▼
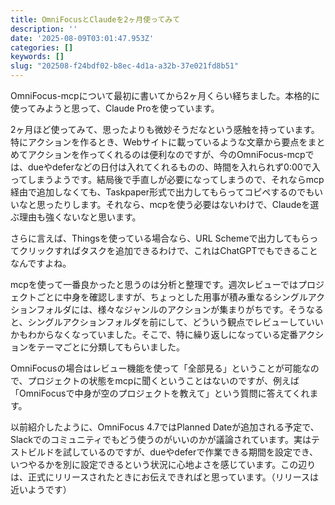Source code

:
 ```yaml
---
title: OmniFocusとClaudeを2ヶ月使ってみて
description: ''
date: '2025-08-09T03:01:47.953Z'
categories: []
keywords: []
slug: "202508-f24bdf02-b8ec-4d1a-a32b-37e021fd8b51"
---
```

OmniFocus-mcpについて最初に書いてから2ヶ月くらい経ちました。本格的に使ってみようと思って、Claude Proを使っています。

2ヶ月ほど使ってみて、思ったよりも微妙そうだなという感触を持っています。特にアクションを作るとき、Webサイトに載っているような文章から要点をまとめてアクションを作ってくれるのは便利なのですが、今のOmniFocus-mcpでは、dueやdeferなどの日付は入れてくれるものの、時間を入れられず0:00で入ってしまうようです。結局後で手直しが必要になってしまうので、それならmcp経由で追加しなくても、Taskpaper形式で出力してもらってコピペするのでもいいなと思ったりします。それなら、mcpを使う必要はないわけで、Claudeを選ぶ理由も強くないなと思います。

さらに言えば、Thingsを使っている場合なら、URL Schemeで出力してもらってクリックすればタスクを追加できるわけで、これはChatGPTでもできることなんですよね。

mcpを使って一番良かったと思うのは分析と整理です。週次レビューではプロジェクトごとに中身を確認しますが、ちょっとした用事が積み重なるシングルアクションフォルダには、様々なジャンルのアクションが集まりがちです。そうなると、シングルアクションフォルダを前にして、どういう観点でレビューしていいかもわからなくなっていました。そこで、特に繰り返しになっている定番アクションをテーマごとに分類してもらいました。

OmniFocusの場合はレビュー機能を使って「全部見る」ということが可能なので、プロジェクトの状態をmcpに聞くということはないのですが、例えば「OmniFocusで中身が空のプロジェクトを教えて」という質問に答えてくれます。

以前紹介したように、OmniFocus 4.7ではPlanned Dateが追加される予定で、Slackでのコミュニティでもどう使うのがいいのかが議論されています。実はテストビルドを試しているのですが、dueやdeferで作業できる期間を設定でき、いつやるかを別に設定できるという状況に心地よさを感じています。この辺りは、正式にリリースされたときにお伝えできればと思っています。（リリースは近いようです）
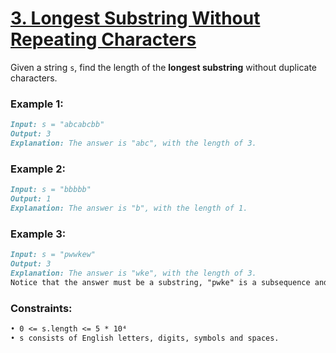 # [**3. Longest Substring Without Repeating Characters**](https://leetcode.com/problems/longest-substring-without-repeating-characters/description/)

Given a string `s`, find the length of the **longest substring** without duplicate characters.

### **Example 1:**
```md
Input: s = "abcabcbb"
Output: 3
Explanation: The answer is "abc", with the length of 3.
```

### **Example 2:**
```md
Input: s = "bbbbb"
Output: 1
Explanation: The answer is "b", with the length of 1.
```

### **Example 3:**
```md
Input: s = "pwwkew"
Output: 3
Explanation: The answer is "wke", with the length of 3.
Notice that the answer must be a substring, "pwke" is a subsequence and not a substring.
```

### **Constraints:**
```md
• 0 <= s.length <= 5 * 10⁴
• s consists of English letters, digits, symbols and spaces.
```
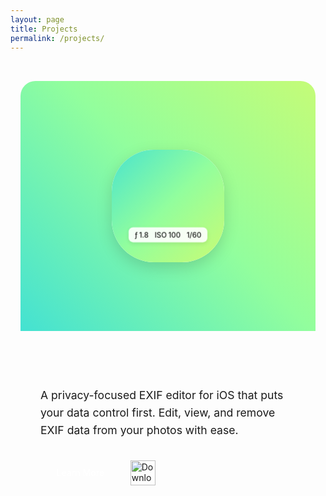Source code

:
 ```yaml
---
layout: page
title: Projects
permalink: /projects/
---
```


<div class="projects-container">
  <div class="project-card exiframe">
    <div class="project-hero">
      <div class="hero-gradient">
        <div class="app-icon">
          <div class="icon-gradient">
            <div class="camera-settings">
              <div class="setting">
                <span class="icon">ƒ</span>
                <span class="value">1.8</span>
              </div>
              <div class="setting">
                <span class="value">ISO</span>
                <span class="value">100</span>
              </div>
              <div class="setting">
                <span class="value">1/60</span>
              </div>
            </div>
          </div>
        </div>
      </div>
    </div>
    <div class="project-content">
      <h2>EXIFrame</h2>
      <p class="project-description">A privacy-focused EXIF editor for iOS that puts your data control first. Edit, view, and remove EXIF data from your photos with ease.</p>
      <div class="project-links">
        <a href="/project/exiframe/" class="primary-button">Learn More</a>
        <a href="https://apps.apple.com/app/exiframe/id6473508929" class="app-store-button" target="_blank">
          <img src="https://tools.applemediaservices.com/api/badges/download-on-the-app-store/black/en-us?size=250x83&amp;releaseDate=1701734400" alt="Download on the App Store">
        </a>
      </div>
    </div>
  </div>
</div>

<style>
.projects-container {
  max-width: 1200px;
  margin: 0 auto;
  padding: 2rem 1rem;
}

.project-card {
  background: var(--card-background);
  border-radius: 24px;
  overflow: hidden;
  box-shadow: var(--card-shadow);
  margin-bottom: 2rem;
  transition: transform 0.3s ease, box-shadow 0.3s ease;
}

.project-card:hover {
  transform: translateY(-4px);
  box-shadow: var(--hover-shadow);
}

.project-hero {
  position: relative;
  height: 400px;
  overflow: hidden;
}

.hero-gradient {
  position: absolute;
  top: 0;
  left: 0;
  right: 0;
  bottom: 0;
  background: linear-gradient(45deg, #00C9FF, #92FE9D, #FFF94C, #FF9A8B);
  background-size: 300% 300%;
  animation: gradientShift 15s ease infinite;
  display: flex;
  align-items: center;
  justify-content: center;
  padding: 2rem;
}

.app-icon {
  width: 180px;
  height: 180px;
  border-radius: 37.5%;
  background: #fff;
  box-shadow: 0 8px 24px rgba(0, 0, 0, 0.15);
  overflow: hidden;
  position: relative;
  transition: transform 0.3s ease;
}

.app-icon:hover {
  transform: scale(1.05);
}

.icon-gradient {
  position: absolute;
  inset: 0;
  background: linear-gradient(135deg, #00C9FF, #92FE9D, #FFF94C, #FF9A8B);
  background-size: 300% 300%;
  animation: gradientShift 15s ease infinite;
  display: flex;
  align-items: flex-end;
  justify-content: center;
  padding-bottom: 1.5rem;
}

.camera-settings {
  background: rgba(255, 255, 255, 0.9);
  backdrop-filter: blur(10px);
  -webkit-backdrop-filter: blur(10px);
  padding: 0.5rem 1rem;
  border-radius: 12px;
  display: flex;
  gap: 1rem;
  font-family: -apple-system, BlinkMacSystemFont, "SF Mono", monospace;
  box-shadow: 0 4px 12px rgba(0, 0, 0, 0.1);
  transform: scale(0.6);
}

.setting {
  display: flex;
  align-items: center;
  gap: 0.25rem;
  color: #1a1a1a;
  font-size: 1.2rem;
  font-weight: 500;
}

.setting .icon {
  font-family: -apple-system, BlinkMacSystemFont, "SF Pro", system-ui;
}

.project-content {
  padding: 2rem;
}

.project-content h2 {
  font-size: 2rem;
  margin: 0 0 1rem;
  background: linear-gradient(120deg, var(--primary-color), #92FE9D);
  -webkit-background-clip: text;
  -webkit-text-fill-color: transparent;
}

.project-description {
  font-size: 1.1rem;
  line-height: 1.6;
  color: var(--text-color);
  margin-bottom: 2rem;
}

.project-links {
  display: flex;
  gap: 1rem;
  align-items: center;
  flex-wrap: wrap;
}

.primary-button {
  display: inline-block;
  padding: 0.8rem 1.6rem;
  background: var(--primary-color);
  color: white;
  text-decoration: none;
  border-radius: 12px;
  font-weight: 500;
  transition: all 0.3s ease;
}

.primary-button:hover {
  opacity: 0.9;
  transform: translateY(-2px);
}

.app-store-button {
  display: inline-block;
  transition: transform 0.3s ease;
}

.app-store-button:hover {
  transform: translateY(-2px);
}

.app-store-button img {
  height: 40px;
  width: auto;
}

@keyframes gradientShift {
  0% {
    background-position: 0% 50%;
  }
  50% {
    background-position: 100% 50%;
  }
  100% {
    background-position: 0% 50%;
  }
}

@media (prefers-color-scheme: dark) {
  .camera-settings {
    background: rgba(0, 0, 0, 0.8);
  }

  .setting {
    color: white;
  }
}

@media (max-width: 768px) {
  .project-hero {
    height: 300px;
  }

  .app-icon {
    width: 140px;
    height: 140px;
  }

  .camera-settings {
    transform: scale(0.5);
    padding: 0.4rem 0.8rem;
    gap: 0.8rem;
  }

  .setting {
    font-size: 1rem;
  }

  .project-content {
    padding: 1.5rem;
  }

  .project-links {
    flex-direction: column;
    align-items: stretch;
  }

  .primary-button,
  .app-store-button {
    text-align: center;
  }
}
</style>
▲
• **Exercise instructions**: Take every line from the records that holds "icon" and copy it down.

• **Output for this exercise**:
        <div class="app-icon">
          <div class="icon-gradient">
                <span class="icon">ƒ</span>
.app-icon {
.app-icon:hover {
.icon-gradient {
.setting .icon {
  .app-icon {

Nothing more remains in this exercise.